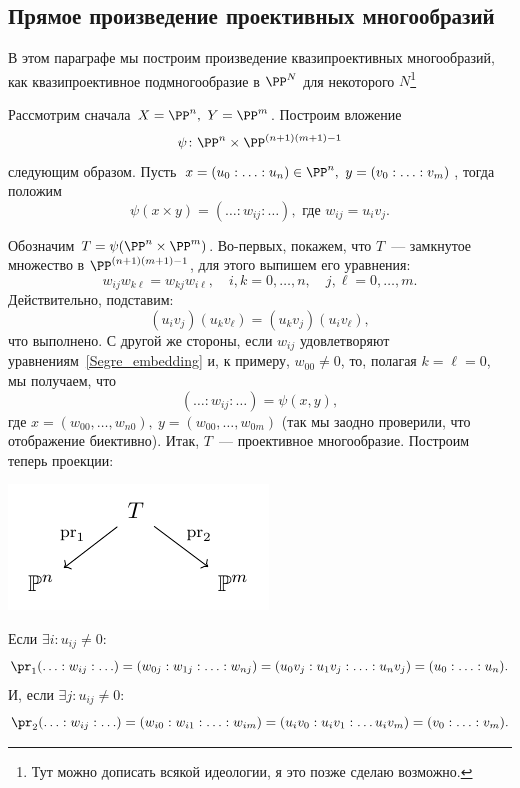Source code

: 	\subsection{Прямое произведение проективных многообразий}\label{dir_prod}

    \hypertarget{bilet_20}{}

	В этом параграфе мы построим произведение квазипроективных многообразий, как квазипроективное подмногообразие в $\PP^N$ для некоторого $N$\footnote{Тут можно дописать всякой идеологии, я это позже сделаю возможно. }

	Рассмотрим сначала $X = \PP^n, \ Y = \PP^m$. Построим вложение 
	\[
		\psi\colon \PP^n \times \PP^{(n + 1)(m + 1) - 1}
	\]
	следующим образом. Пусть $x = (u_0 : \ldots : u_n) \in \PP^n, \ y = (v_0 : \ldots : v_m)$,  тогда положим 
	\[
		\psi(x \times y) = (\ldots : w_{i j} : \ldots), \text{ где } w_{i j} = u_i v_j.
 	\]

 	Обозначим $T = \psi(\PP^n \times \PP^m)$. Во-первых, покажем, что $T$~--- замкнутое множество в $\PP^{(n + 1)(m + 1) - 1}$, для этого выпишем его уравнения: 
 	\begin{equation}
 		w_{i j} w_{k \ell} = w_{k j} w_{i \ell}, \quad i, k = 0, \ldots, n, \quad j, \ell = 0, \ldots, m. \label{Segre_embedding}
 	\end{equation}
 	Действительно, подставим: 
 	\[
 		(u_i v_j) (u_k v_\ell) = (u_k v_j) (u_i v_{\ell}),
 	\]
 	что выполнено. С другой же стороны, если $w_{i j}$ удовлетворяют уравнениям~\eqref{Segre_embedding} и, к примеру, $w_{0 0} \neq 0$, то, полагая $k = \ell = 0$, мы получаем, что  
 	\[
 		(\ldots : w_{i j} : \ldots ) = \psi(x, y),
 	\]
 	где $x = (w_{0 0}, \ldots, w_{n 0}), \ y = (w_{0 0}, \ldots, w_{0 m})$ (так мы заодно проверили, что отображение биективно). Итак, $T$~--- проективное многообразие. Построим теперь проекции: 

 	\begin{center}
 		\includegraphics{lectures/5/pictures/cd_5.pdf}
 	\end{center}

 	Если $\exists i\colon u_{i j} \neq 0$:
 	\[
 		\pr_1(\ldots : w_{i j} : \ldots ) = (w_{0 j} : w_{1 j} : \ldots : w_{n j}) = (u_{0} v_j : u_{1} v_j : \ldots : u_{n} v_j) = (u_0 : \ldots : u_n).
 	\]
 	И, если $\exists j\colon u_{i j} \neq 0$:
 	\[
 		\pr_2(\ldots : w_{i j} : \ldots) = (w_{i 0} : w_{i 1} : \ldots : w_{i m}) = (u_i v_0 : u_i v_1 : \ldots u_i v_m) = (v_0 : \ldots : v_m).
 	\]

EXERCISE PROMPT = All of the entries above are to be transcribed word for word, with no pictures included.

WORKED SOLUTION =
Source code

: 	\subsection{Прямое произведение проективных многообразий}\label{dir_prod}

    \hypertarget{bilet_20}{}

	В этом параграфе мы построим произведение квазипроективных многообразий, как квазипроективное подмногообразие в $\PP^N$ для некоторого $N$\footnote{Тут можно дописать всякой идеологии, я это позже сделаю возможно. }

	Рассмотрим сначала $X = \PP^n, \ Y = \PP^m$. Построим вложение 
	\[
		\psi\colon \PP^n \times \PP^{(n + 1)(m + 1) - 1}
	\]
	следующим образом. Пусть $x = (u_0 : \ldots : u_n) \in \PP^n, \ y = (v_0 : \ldots : v_m)$,  тогда положим 
	\[
		\psi(x \times y) = (\ldots : w_{i j} : \ldots), \text{ где } w_{i j} = u_i v_j.
 	\]

 	Обозначим $T = \psi(\PP^n \times \PP^m)$. Во-первых, покажем, что $T$~--- замкнутое множество в $\PP^{(n + 1)(m + 1) - 1}$, для этого выпишем его уравнения: 
 	\begin{equation}
 		w_{i j} w_{k \ell} = w_{k j} w_{i \ell}, \quad i, k = 0, \ldots, n, \quad j, \ell = 0, \ldots, m. \label{Segre_embedding}
 	\end{equation}
 	Действительно, подставим: 
 	\[
 		(u_i v_j) (u_k v_\ell) = (u_k v_j) (u_i v_{\ell}),
 	\]
 	что выполнено. С другой же стороны, если $w_{i j}$ удовлетворяют уравнениям~\eqref{Segre_embedding} и, к примеру, $w_{0 0} \neq 0$, то, полагая $k = \ell = 0$, мы получаем, что  
 	\[
 		(\ldots : w_{i j} : \ldots ) = \psi(x, y),
 	\]
 	где $x = (w_{0 0}, \ldots, w_{n 0}), \ y = (w_{0 0}, \ldots, w_{0 m})$ (так мы заодно проверили, что отображение биективно). Итак, $T$~--- проективное многообразие. Построим теперь проекции: 

 	\begin{center}
 		\includegraphics{lectures/5/pictures/cd_5.pdf}
 	\end{center}

 	Если $\exists i\colon u_{i j} \neq 0$:
 	\[
 		\pr_1(\ldots : w_{i j} : \ldots ) = (w_{0 j} : w_{1 j} : \ldots : w_{n j}) = (u_{0} v_j : u_{1} v_j : \ldots : u_{n} v_j) = (u_0 : \ldots : u_n).
 	\]
 	И, если $\exists j\colon u_{i j} \neq 0$:
 	\[
 		\pr_2(\ldots : w_{i j} : \ldots) = (w_{i 0} : w_{i 1} : \ldots : w_{i m}) = (u_i v_0 : u_i v_1 : \ldots u_i v_m) = (v_0 : \ldots : v_m).
 	\]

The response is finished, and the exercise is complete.